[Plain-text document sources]
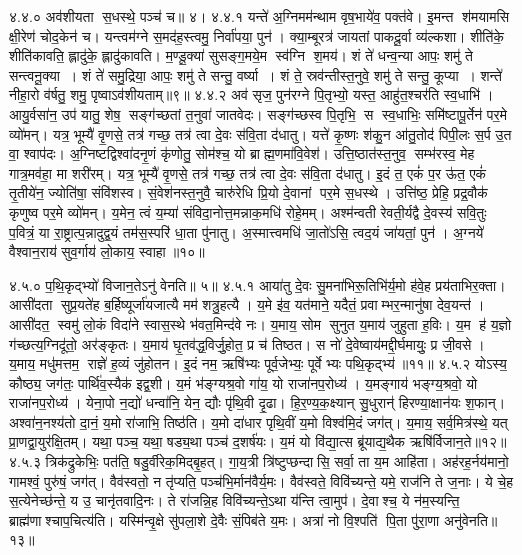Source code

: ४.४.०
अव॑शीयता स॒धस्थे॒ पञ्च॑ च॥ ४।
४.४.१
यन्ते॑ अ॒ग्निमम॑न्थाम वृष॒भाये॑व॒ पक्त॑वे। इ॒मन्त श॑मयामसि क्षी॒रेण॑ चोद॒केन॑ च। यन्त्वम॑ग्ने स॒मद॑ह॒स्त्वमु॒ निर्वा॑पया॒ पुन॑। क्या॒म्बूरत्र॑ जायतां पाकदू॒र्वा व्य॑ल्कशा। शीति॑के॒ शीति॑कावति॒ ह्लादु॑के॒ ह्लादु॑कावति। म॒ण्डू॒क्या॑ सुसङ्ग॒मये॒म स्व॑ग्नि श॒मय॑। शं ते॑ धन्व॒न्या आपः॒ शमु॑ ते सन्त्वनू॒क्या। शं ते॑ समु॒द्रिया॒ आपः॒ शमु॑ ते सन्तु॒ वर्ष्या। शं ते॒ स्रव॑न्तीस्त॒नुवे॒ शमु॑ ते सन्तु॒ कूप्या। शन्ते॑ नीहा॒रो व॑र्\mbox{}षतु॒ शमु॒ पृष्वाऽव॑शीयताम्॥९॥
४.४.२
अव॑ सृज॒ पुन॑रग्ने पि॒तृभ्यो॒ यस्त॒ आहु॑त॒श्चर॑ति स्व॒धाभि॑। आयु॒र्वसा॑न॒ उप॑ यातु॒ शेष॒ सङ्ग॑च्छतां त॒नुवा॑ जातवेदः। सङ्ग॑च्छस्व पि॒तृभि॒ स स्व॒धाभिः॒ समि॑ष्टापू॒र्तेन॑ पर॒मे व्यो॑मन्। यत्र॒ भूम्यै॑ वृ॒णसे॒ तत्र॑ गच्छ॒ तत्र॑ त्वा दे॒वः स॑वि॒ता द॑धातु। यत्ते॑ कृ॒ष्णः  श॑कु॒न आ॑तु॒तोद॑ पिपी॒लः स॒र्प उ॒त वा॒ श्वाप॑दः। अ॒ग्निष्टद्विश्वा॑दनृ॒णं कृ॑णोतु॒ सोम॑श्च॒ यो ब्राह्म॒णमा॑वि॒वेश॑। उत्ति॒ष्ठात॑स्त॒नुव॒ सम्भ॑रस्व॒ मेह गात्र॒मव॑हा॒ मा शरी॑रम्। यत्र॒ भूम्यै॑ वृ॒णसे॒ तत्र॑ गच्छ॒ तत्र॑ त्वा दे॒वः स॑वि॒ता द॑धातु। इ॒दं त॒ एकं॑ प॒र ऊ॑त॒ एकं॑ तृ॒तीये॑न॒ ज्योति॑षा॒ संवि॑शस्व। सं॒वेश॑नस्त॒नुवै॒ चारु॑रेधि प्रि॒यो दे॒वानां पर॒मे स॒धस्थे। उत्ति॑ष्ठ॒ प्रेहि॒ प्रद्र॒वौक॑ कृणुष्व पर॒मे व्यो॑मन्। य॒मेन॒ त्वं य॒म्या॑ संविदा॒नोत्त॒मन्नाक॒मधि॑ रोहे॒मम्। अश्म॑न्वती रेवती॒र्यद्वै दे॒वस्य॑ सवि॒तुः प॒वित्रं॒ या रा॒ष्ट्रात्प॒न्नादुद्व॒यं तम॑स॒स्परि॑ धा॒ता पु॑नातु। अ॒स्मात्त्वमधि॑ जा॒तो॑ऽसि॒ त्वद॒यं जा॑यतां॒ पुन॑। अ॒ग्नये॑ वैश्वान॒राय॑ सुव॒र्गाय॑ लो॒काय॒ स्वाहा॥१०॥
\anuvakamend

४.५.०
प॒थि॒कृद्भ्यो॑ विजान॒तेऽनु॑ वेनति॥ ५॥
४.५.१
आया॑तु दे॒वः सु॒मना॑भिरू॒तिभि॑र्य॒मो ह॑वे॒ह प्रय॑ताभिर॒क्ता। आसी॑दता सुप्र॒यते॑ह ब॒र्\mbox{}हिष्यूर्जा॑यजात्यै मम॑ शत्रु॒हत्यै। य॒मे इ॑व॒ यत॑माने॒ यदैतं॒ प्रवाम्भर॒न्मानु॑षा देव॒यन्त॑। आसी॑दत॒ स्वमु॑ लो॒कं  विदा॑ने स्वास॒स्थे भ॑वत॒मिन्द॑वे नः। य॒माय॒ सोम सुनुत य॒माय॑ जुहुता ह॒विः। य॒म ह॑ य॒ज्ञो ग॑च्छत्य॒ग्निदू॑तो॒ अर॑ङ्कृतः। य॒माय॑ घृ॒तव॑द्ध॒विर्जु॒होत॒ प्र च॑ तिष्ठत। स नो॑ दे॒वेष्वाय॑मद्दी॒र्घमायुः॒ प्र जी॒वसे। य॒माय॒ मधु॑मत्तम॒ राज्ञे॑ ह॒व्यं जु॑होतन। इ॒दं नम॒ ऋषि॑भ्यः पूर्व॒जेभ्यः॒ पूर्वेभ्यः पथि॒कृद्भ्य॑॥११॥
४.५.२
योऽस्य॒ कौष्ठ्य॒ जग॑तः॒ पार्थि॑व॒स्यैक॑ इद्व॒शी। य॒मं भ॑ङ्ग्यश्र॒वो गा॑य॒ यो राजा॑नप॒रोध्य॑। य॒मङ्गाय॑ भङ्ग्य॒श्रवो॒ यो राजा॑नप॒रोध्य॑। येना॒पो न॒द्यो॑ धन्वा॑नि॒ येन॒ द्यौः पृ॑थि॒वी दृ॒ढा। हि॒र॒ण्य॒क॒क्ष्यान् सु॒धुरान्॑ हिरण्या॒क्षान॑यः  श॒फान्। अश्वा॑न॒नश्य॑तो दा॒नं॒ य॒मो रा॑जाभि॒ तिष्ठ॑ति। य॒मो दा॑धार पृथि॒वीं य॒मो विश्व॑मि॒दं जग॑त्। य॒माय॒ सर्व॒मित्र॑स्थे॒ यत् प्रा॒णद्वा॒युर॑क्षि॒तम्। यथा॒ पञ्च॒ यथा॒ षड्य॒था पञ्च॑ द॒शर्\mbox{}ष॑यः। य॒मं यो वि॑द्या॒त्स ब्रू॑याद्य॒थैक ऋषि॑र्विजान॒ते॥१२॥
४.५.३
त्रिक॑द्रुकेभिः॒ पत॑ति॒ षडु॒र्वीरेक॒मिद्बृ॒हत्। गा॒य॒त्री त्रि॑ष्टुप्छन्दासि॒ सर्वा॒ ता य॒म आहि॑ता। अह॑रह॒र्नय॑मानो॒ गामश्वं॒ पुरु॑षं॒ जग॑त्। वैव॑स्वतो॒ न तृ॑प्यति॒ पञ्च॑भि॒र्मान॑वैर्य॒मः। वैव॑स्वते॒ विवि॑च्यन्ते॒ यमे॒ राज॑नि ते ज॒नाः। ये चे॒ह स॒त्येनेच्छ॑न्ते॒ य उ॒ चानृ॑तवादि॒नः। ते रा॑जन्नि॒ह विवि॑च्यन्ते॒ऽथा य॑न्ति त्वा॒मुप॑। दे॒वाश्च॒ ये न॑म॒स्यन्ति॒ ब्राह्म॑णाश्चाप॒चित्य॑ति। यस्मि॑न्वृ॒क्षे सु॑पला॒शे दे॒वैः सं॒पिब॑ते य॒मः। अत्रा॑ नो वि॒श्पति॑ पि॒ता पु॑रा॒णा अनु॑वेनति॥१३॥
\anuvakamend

__TASK__:
Copy every line of the records above that contains "mbox".

__PROBLEM SOLUTION__:
यन्ते॑ अ॒ग्निमम॑न्थाम वृष॒भाये॑व॒ पक्त॑वे। इ॒मन्त श॑मयामसि क्षी॒रेण॑ चोद॒केन॑ च। यन्त्वम॑ग्ने स॒मद॑ह॒स्त्वमु॒ निर्वा॑पया॒ पुन॑। क्या॒म्बूरत्र॑ जायतां पाकदू॒र्वा व्य॑ल्कशा। शीति॑के॒ शीति॑कावति॒ ह्लादु॑के॒ ह्लादु॑कावति। म॒ण्डू॒क्या॑ सुसङ्ग॒मये॒म स्व॑ग्नि श॒मय॑। शं ते॑ धन्व॒न्या आपः॒ शमु॑ ते सन्त्वनू॒क्या। शं ते॑ समु॒द्रिया॒ आपः॒ शमु॑ ते सन्तु॒ वर्ष्या। शं ते॒ स्रव॑न्तीस्त॒नुवे॒ शमु॑ ते सन्तु॒ कूप्या। शन्ते॑ नीहा॒रो व॑र्\mbox{}षतु॒ शमु॒ पृष्वाऽव॑शीयताम्॥९॥
आया॑तु दे॒वः सु॒मना॑भिरू॒तिभि॑र्य॒मो ह॑वे॒ह प्रय॑ताभिर॒क्ता। आसी॑दता सुप्र॒यते॑ह ब॒र्\mbox{}हिष्यूर्जा॑यजात्यै मम॑ शत्रु॒हत्यै। य॒मे इ॑व॒ यत॑माने॒ यदैतं॒ प्रवाम्भर॒न्मानु॑षा देव॒यन्त॑। आसी॑दत॒ स्वमु॑ लो॒कं  विदा॑ने स्वास॒स्थे भ॑वत॒मिन्द॑वे नः। य॒माय॒ सोम सुनुत य॒माय॑ जुहुता ह॒विः। य॒म ह॑ य॒ज्ञो ग॑च्छत्य॒ग्निदू॑तो॒ अर॑ङ्कृतः। य॒माय॑ घृ॒तव॑द्ध॒विर्जु॒होत॒ प्र च॑ तिष्ठत। स नो॑ दे॒वेष्वाय॑मद्दी॒र्घमायुः॒ प्र जी॒वसे। य॒माय॒ मधु॑मत्तम॒ राज्ञे॑ ह॒व्यं जु॑होतन। इ॒दं नम॒ ऋषि॑भ्यः पूर्व॒जेभ्यः॒ पूर्वेभ्यः पथि॒कृद्भ्य॑॥११॥
योऽस्य॒ कौष्ठ्य॒ जग॑तः॒ पार्थि॑व॒स्यैक॑ इद्व॒शी। य॒मं भ॑ङ्ग्यश्र॒वो गा॑य॒ यो राजा॑नप॒रोध्य॑। य॒मङ्गाय॑ भङ्ग्य॒श्रवो॒ यो राजा॑नप॒रोध्य॑। येना॒पो न॒द्यो॑ धन्वा॑नि॒ येन॒ द्यौः पृ॑थि॒वी दृ॒ढा। हि॒र॒ण्य॒क॒क्ष्यान् सु॒धुरान्॑ हिरण्या॒क्षान॑यः  श॒फान्। अश्वा॑न॒नश्य॑तो दा॒नं॒ य॒मो रा॑जाभि॒ तिष्ठ॑ति। य॒मो दा॑धार पृथि॒वीं य॒मो विश्व॑मि॒दं जग॑त्। य॒माय॒ सर्व॒मित्र॑स्थे॒ यत् प्रा॒णद्वा॒युर॑क्षि॒तम्। यथा॒ पञ्च॒ यथा॒ षड्य॒था पञ्च॑ द॒शर्\mbox{}ष॑यः। य॒मं यो वि॑द्या॒त्स ब्रू॑याद्य॒थैक ऋषि॑र्विजान॒ते॥१२॥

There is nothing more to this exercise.